Foto: Pedro J. Ramírez en su despacho de ‘El Mundo’ en 1989. Junto a él, Juan Carlos Laviana, autor de este artículo, y el editor del periódico, Alfonso de Salas. / FERNANDO MÚGICA
El primer encuentro con Pedro J. Ramírez fue en los sótanos de la Universidad de Navarra. Transcurría el año 78. Ofrecía una charla a los estudiantes de periodismo. A la cita apenas acudimos ocho personas. Algunas de esas personas acabarían siendo estrechos colaboradores suyos. Sorprendía por su juventud —25 años— y por su aspecto de niño bueno, con pinta de empollón y de no haber matado una mosca en su vida. Aún no llevaba tirantes, vestía un impoluto y muy tradicional traje gris muy oscuro, camisa lisa de color blanco y corbata de una discreción extrema para alguien de su edad.
El siguiente encuentro fue dos años después, ya en la redacción de Diario 16, que él dirigía desde hacía dos semanas. Desde entonces, toda mi trayectoria profesional —casi cuarenta y dos años— estaría vinculada a la del director, mi único director. Me he permitido esta larga introducción, exponiendo mis recuerdos personales, para advertir que no soy testigo imparcial. Soy testigo de la defensa, juez y parte, a la hora de exponer sus lecciones de periodismo.
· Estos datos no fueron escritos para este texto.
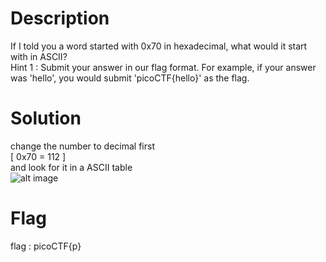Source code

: # Description

If I told you a word started with 0x70 in hexadecimal, what would it start with in ASCII?  
Hint 1 : Submit your answer in our flag format. For example, if your answer was 'hello', you would submit 'picoCTF{hello}' as the flag.

# Solution

change the number to decimal first  
[ 0x70 = 112 ]  
and look for it in a ASCII table  
![alt image](https://bournetocode.com/projects/gcse_computing_fundamentals/pages/img/ascii_table_lge.png)

# Flag

flag : picoCTF{p}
Las enseñanzas están extraídas de su nuevo libro, Palabra de director (Planeta), en el que rememora las peripecias de su carrera hasta 2006, peripecias que, en cierto modo, también son las mías, al haberlas vivido a solo unos metros, muchas veces centímetros, de distancia.
Una forma de vida
Se ha escrito mucho sobre las revelaciones políticas de sus memorias. Poco, muy poco, sobre el Ramírez periodista. Escudriñando en el libro y en las entrevistas a propósito de su publicación, se encuentran numerosas lecciones sobre el periodismo que pueden ser de gran utilidad —a mí me lo fueron— para el ejercicio de la profesión. La primera de ellas, sin duda, es que el periodismo no es solo una profesión, sino una forma de vida. No se puede ser periodista de nueve a cinco, ni de lunes a viernes. Porque la vida, la noticia que da fe de ella, no se detiene, no tiene horarios.
Pero, ¿cuál es el deber del periodista?, ¿qué motor ha de mover su trabajo? No olvidar nunca que «el periodista no solo es el sujeto activo de su propia libertad de expresión —asegura en uno de sus primeros libros, Prensa y libertad (1980)—, sino también el depositario del ejercicio del derecho ajeno a la información».
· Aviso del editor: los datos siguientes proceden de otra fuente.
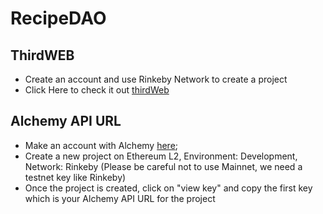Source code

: # RecipeDAO





## ThirdWEB
- Create an account and use Rinkeby Network to create a project
- Click Here to check it out [thirdWeb](https://thirdweb.com)


## Alchemy API URL
 - Make an account with Alchemy [here](https://alchemy.com);
 - Create a new project on Ethereum L2, Environment: Development, Network: Rinkeby (Please be careful not to use Mainnet, we need a testnet key like Rinkeby)
 - Once the project is created, click on "view key" and copy the first key which is your Alchemy API URL for the project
Su idea de cómo ejercer ese derecho volvería a plasmarla en 1989 en su primera «carta del director» al frente del diario El Mundo: «Este periódico no será nunca de nadie, sino de sus lectores. El Mundo no servirá nunca a otro interés sino al del público, porque el verdadero titular de la libertad de expresión no somos los periodistas, sino el conjunto de la ciudadanía».
La idea que Pedro J. Ramírez tiene de lo que debe ser un periódico ya la dejó escrita, a mediados de los 80, en un documento llamado «Bases para un plan de renovación de Diario 16«. Lo presentó a los editores del Grupo 16, que entonces cuestionaban su trabajo. «Debemos ser —exponía— al mismo tiempo influyentes y amenos, rigurosos y entretenidos, utilizando simultáneamente recursos formales de la prensa popular y técnicas redaccionales de la gran prensa de opinión».
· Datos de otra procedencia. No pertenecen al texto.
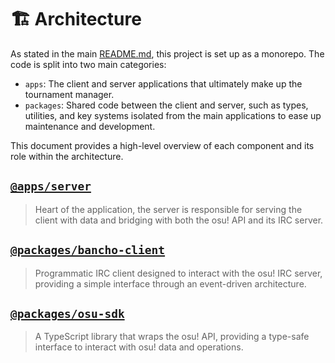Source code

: # 🏗️ Architecture

As stated in the main [README.md](../README.md), this project is set up as a monorepo. The code is split into two main categories:

- `apps`: The client and server applications that ultimately make up the tournament manager.
- `packages`: Shared code between the client and server, such as types, utilities, and key systems isolated from the main applications to ease up maintenance and development.

This document provides a high-level overview of each component and its role within the architecture.

## [`@apps/server`](./architecture-apps-server.md)

> Heart of the application, the server is responsible for serving the client with data and bridging with both the osu! API and its IRC server.

## [`@packages/bancho-client`](./architecture-packages-bancho-client.md)

> Programmatic IRC client designed to interact with the osu! IRC server, providing a simple interface through an event-driven architecture.

## [`@packages/osu-sdk`](./architecture-packages-osu-sdk.md)

> A TypeScript library that wraps the osu! API, providing a type-safe interface to interact with osu! data and operations.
Muchos acusan a las redacciones de Ramírez de comportarse como una secta, y tal vez no les falte una cierta razón. Porque el periodismo es una cuestión de fe, de fe en la profesión y de fe en que su trabajo es imprescindible en la sociedad. Se habla mucho hoy de las crisis del periodismo, y una de ellas es sin duda una crisis de fe. No es de extrañar que el director asegure que «el peor enemigo del periodismo es la rutina, hacer las cosas mecánicamente. Lo que menos me gusta de un periodista es que se vuelva escéptico».
En las memorias se recoge una historia muy reveladora a propósito de la justificación de Francisco Umbral para dejar El Mundo e incorporarse a ABC, donde el escritor creía que iba a desarrollar mejor «la lección moral que es la vocación», lo que lleva al director a reflexionar de nuevo sobre la profesión y lo que llama «el fatal determinismo de no poder ser más que lo que se quiere ser. Escritor él, periodista yo».
En ese ineludible destino volvió a insistir el director, con motivo de la celebración del XV aniversario de El Mundo, recurriendo a ese énfasis épico tan de su gusto: «Alguien dijo que el periodismo es una cárcel —proclamó ante los miles de asistentes a la fiesta—. Si es así, que no me cambien de celda, que yo pido cadena perpetua».
Las inspiraciones
Pedro J. Ramírez, aunque pudiera parecerlo, no es un personaje único en los anales del periodismo. Pedro J. Ramírez es un eslabón de la cadena de la historia de la profesión. Él recoge el testigo de los grandes maestros que le inspiraron y lo lega a los periodistas, no necesariamente directores, que le seguirán.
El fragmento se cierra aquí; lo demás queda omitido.